From a speed perspective, throughput becomes more important than network latency. For GenAI data centers, the ultralow latency advantages found in InfiniBand network fabrics used for HPC are diminished and the use of higher throughput Ethernet networks may soon become the norm due to the standard's higher throughput capacity.
- Network needs to handle dense connectivity. Shoehorning high-density racks of GPUs for GenAI processing is no easy task. Up to four times the switch port density is required in addition to all the network cabling that comes with it. According to a research report from the Dell'Oro Group, as much as 20% of all data center switch ports will be allocated to AI servers by 2027. The small form factor GPUs are also a challenge from a power and cooling perspective and may require significant changes to adapt to this higher density, including liquid cooling options and modifications to power capacity.
Early GenAI adopters have concluded that the use of multisite or micro data centers is the best option to accommodate this level of density. And, yet again, this puts pressure on the network interconnecting these sites to be as high-performing and resilient as possible.
- Network orchestration is a must-have. With all the complexities of GenAI data center networks combined with the need for optimized performance and high reliability, GenAI networks should not be managed using traditional command-line syntax and third-party performance monitoring tools. Instead, organizations should deploy an orchestration platform that delivers several useful features and performance insights that are baked into the control plane architecture from the start.
Orchestration platforms provide several benefits that greatly enhance the management of GenAI data centers, including the following:
- The automatic creation of the data center network underlay. This removes much of the complexity around brand-new buildouts and significantly decreases the time spent to stand a network up to the point where it's ready for network and network security policy creation.
- Intuitive and automated network overlay creation and ongoing NetOps management. Using a GUI, orchestration platforms let administrators create network and network security policies in a centralized location and automatically push the commands to those data center switches that require them. This enables the creation of network policy without having to learn complex CLI commands. The policy is created using standards-based guardrails within the system that largely eliminate manual configuration errors.
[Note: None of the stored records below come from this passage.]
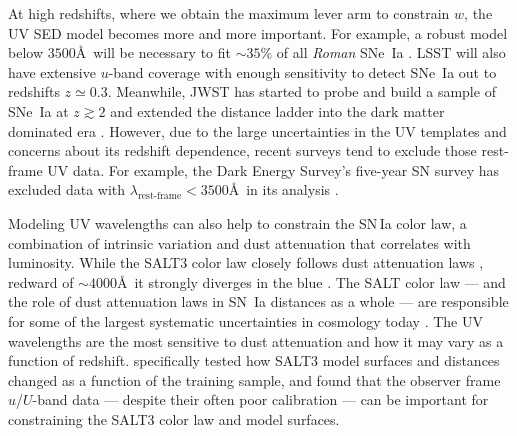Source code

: \documentclass[twocolumn,tighten,times,floatfix]{aastex631}
\begin{document}
At high redshifts, where we obtain the maximum lever arm to constrain $w$, the UV SED model becomes more and more important. For example, a robust model below $3500$\AA\ will be necessary to fit $\sim35\%$ of all \textit{Roman} SNe~Ia \citep{Rose21}. LSST will also have extensive $u$-band coverage with enough sensitivity to detect SNe~Ia out to redshifts $z \simeq 0.3$. Meanwhile, JWST has started to probe and build a sample of SNe~Ia at $z\gtrsim2$ and extended the distance ladder into the dark matter dominated era \citep[e.g.][]{Pierel24, snencore, 2025ogs}. However, due to the large uncertainties in the UV templates and concerns about its redshift dependence, recent surveys tend to exclude those rest-frame UV data. For example, the Dark Energy Survey’s five-year SN survey has excluded data with $\lambda_{\textrm{rest-frame}}<3500$\AA\ in its analysis \citep{Abbott19}.

Modeling UV wavelengths can also help to constrain the SN\,Ia color law, a combination of intrinsic variation and dust attenuation that correlates with luminosity.  While the SALT3 color law closely follows dust attenuation laws \citep[e.g.,][]{Fitzpatrick99}, redward of  $\sim 4000$\AA\ it strongly diverges in the blue \citep{kenworthy_salt3_2021}.  The SALT color law --- and the role of dust attenuation laws in SN~Ia distances as a whole --- are responsible for some of the largest systematic uncertainties in cosmology today \citep{Brout21,Brout22,Popovic23}. 
The UV wavelengths are the most sensitive to dust attenuation and how it may vary as a function of redshift. \cite{Dai23} specifically tested how SALT3 model surfaces and distances changed as a function of the training sample, and found that the observer frame $u$/$U$-band data --- despite their often poor calibration --- can be important for constraining the SALT3 color law and model surfaces. 
\end{document}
- Increased performance and health visibility. Orchestration tools also collect and analyze switch health and performance data from network switching hardware using several traditional and modern methods. The collection and analysis of network telemetry data is the newest kid on the block when it comes to health analysis. This is where the switch is configured to send real-time performance measurements to the orchestrator using specialized protocol standards, such as gNMI and NETCONF. The protocols are far more powerful compared to legacy monitoring protocols such as Simple Network Management Protocol and assist with the proactive identification of performance problems that can be remediated before causing network slowdowns or outages.
3 pillars of GenAI data center success
GenAI traffic flows differ greatly from traditional flows. Because GenAI intelligence growth cannot expand until the analysis of every packet of a training data set is complete, time is of the essence. To achieve efficiency within GenAI fabrics, network architects must strive for the three pillars of GenAI data center success:
- Sufficient network throughput.
- Automated optimization.
- Granular network performance insights.
Only then will the underlying network fabric foundation be set for success in enterprise GenAI endeavors.